Material provided —

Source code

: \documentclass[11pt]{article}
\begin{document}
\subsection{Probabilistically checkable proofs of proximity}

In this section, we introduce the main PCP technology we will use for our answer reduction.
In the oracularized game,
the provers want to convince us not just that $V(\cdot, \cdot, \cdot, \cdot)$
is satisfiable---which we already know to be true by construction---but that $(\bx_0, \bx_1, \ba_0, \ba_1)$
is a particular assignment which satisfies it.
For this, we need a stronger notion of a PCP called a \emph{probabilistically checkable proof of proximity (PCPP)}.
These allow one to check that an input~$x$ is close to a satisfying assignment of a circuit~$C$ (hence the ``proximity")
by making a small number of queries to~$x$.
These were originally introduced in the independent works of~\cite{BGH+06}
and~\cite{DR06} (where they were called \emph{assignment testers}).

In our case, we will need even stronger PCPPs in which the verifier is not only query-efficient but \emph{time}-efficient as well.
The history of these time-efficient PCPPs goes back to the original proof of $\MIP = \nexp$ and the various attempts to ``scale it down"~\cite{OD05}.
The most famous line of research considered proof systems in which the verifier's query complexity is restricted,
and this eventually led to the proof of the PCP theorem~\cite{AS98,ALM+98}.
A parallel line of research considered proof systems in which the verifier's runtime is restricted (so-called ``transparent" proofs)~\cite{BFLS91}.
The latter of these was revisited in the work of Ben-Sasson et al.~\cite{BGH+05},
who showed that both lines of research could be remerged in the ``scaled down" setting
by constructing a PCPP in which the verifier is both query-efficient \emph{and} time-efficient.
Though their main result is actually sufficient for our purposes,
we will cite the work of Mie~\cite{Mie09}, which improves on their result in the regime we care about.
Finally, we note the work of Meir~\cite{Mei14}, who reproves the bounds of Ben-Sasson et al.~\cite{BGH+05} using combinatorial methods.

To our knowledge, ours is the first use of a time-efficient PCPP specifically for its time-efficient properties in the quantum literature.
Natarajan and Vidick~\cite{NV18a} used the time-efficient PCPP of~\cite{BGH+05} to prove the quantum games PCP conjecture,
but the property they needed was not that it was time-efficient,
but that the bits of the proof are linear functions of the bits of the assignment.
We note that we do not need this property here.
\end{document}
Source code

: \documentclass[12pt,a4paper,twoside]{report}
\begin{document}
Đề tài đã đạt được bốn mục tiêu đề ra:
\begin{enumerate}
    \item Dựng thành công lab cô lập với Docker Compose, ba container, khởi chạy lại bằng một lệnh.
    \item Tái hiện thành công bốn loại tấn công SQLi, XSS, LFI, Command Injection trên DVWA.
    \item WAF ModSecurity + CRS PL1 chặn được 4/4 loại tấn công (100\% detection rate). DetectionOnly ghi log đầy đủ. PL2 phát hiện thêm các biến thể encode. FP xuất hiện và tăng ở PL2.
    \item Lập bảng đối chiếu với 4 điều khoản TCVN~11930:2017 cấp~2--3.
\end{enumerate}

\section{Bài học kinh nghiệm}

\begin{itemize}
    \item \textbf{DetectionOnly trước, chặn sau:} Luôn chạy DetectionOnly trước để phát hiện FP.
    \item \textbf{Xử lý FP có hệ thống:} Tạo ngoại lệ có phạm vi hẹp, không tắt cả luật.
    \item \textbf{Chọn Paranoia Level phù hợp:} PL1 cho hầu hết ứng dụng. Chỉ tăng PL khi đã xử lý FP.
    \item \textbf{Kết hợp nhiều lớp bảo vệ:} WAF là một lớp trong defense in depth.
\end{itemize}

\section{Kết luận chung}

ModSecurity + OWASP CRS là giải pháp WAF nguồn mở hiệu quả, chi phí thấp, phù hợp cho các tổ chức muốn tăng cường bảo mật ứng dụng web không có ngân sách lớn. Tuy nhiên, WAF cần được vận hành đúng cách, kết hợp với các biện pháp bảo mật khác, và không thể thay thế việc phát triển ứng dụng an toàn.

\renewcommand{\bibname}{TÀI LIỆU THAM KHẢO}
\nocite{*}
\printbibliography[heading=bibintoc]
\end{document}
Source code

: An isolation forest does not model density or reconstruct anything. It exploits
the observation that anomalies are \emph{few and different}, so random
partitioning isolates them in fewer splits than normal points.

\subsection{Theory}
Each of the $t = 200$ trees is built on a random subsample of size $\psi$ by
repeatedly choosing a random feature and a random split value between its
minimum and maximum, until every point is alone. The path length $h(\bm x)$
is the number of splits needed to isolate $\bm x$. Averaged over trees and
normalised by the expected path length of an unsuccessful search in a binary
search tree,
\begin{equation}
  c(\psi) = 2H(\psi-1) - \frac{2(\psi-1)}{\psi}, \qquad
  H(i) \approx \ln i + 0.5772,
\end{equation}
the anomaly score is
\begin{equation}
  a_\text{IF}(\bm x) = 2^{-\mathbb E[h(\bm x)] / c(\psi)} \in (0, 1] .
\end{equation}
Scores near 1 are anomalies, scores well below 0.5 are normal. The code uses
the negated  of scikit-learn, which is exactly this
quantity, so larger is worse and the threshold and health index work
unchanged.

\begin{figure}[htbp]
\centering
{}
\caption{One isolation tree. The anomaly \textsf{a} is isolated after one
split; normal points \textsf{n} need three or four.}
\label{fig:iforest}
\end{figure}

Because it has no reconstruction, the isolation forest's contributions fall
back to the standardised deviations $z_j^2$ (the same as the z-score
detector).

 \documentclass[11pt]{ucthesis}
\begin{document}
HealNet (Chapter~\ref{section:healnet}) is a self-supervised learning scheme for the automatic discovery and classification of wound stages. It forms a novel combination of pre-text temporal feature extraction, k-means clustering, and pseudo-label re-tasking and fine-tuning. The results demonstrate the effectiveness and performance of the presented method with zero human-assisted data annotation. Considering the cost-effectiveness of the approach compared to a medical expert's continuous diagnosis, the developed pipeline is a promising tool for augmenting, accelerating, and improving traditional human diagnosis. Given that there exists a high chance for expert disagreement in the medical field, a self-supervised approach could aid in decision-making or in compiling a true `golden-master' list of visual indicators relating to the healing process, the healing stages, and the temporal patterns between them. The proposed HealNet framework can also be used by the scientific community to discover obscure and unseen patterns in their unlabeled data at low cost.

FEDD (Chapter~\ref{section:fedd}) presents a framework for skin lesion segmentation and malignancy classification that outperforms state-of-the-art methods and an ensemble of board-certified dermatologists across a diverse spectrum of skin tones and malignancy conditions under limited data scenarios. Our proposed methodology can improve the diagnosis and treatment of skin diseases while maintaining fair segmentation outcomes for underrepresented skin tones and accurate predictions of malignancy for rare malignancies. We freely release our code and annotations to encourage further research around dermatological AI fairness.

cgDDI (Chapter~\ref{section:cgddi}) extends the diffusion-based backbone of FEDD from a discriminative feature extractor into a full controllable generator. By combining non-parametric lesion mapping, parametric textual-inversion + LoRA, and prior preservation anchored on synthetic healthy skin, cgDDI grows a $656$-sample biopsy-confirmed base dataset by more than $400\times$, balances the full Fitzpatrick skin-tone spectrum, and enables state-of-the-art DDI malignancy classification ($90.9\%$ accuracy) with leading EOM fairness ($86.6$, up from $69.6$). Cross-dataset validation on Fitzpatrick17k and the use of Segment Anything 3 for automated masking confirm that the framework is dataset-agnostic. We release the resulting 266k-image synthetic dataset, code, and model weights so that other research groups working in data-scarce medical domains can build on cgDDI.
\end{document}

Activity — The lines above starting at the one that contains "In the oracularized" and ending at the one that contains "by making a small number of queries to~$x$." must be transcribed exactly, and no other lines may appear.

Answer space —
In the oracularized game,
the provers want to convince us not just that $V(\cdot, \cdot, \cdot, \cdot)$
is satisfiable---which we already know to be true by construction---but that $(\bx_0, \bx_1, \ba_0, \ba_1)$
is a particular assignment which satisfies it.
For this, we need a stronger notion of a PCP called a \emph{probabilistically checkable proof of proximity (PCPP)}.
These allow one to check that an input~$x$ is close to a satisfying assignment of a circuit~$C$ (hence the ``proximity")
by making a small number of queries to~$x$.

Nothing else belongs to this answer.